→ WHAT YOU SHOULD DO
Please copy every line from the records below that contains the string "content".

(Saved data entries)
··········

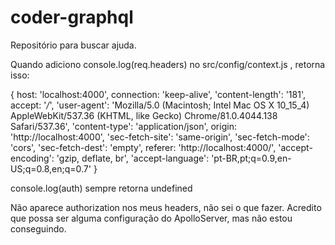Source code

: # coder-graphql

Repositório para buscar ajuda.

Quando adiciono console.log(req.headers) no src/config/context.js , retorna isso:

{
  host: 'localhost:4000',
  connection: 'keep-alive',
  'content-length': '181',
  accept: '*/*',
  'user-agent': 'Mozilla/5.0 (Macintosh; Intel Mac OS X 10_15_4) AppleWebKit/537.36 (KHTML, like Gecko) Chrome/81.0.4044.138 Safari/537.36',
  'content-type': 'application/json',
  origin: 'http://localhost:4000',
  'sec-fetch-site': 'same-origin',
  'sec-fetch-mode': 'cors',
  'sec-fetch-dest': 'empty',
  referer: 'http://localhost:4000/',
  'accept-encoding': 'gzip, deflate, br',
  'accept-language': 'pt-BR,pt;q=0.9,en-US;q=0.8,en;q=0.7'
}

console.log(auth) sempre retorna undefined

Não aparece authorization nos meus headers, não sei o que fazer.
Acredito que possa ser alguma configuração do ApolloServer, mas não estou conseguindo.
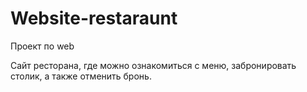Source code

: # Website-restaraunt
Проект по web

Сайт ресторана, где можно ознакомиться с меню, забронировать столик, а также отменить бронь.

··········

→ REPLY
  'content-length': '181',
  'content-type': 'application/json',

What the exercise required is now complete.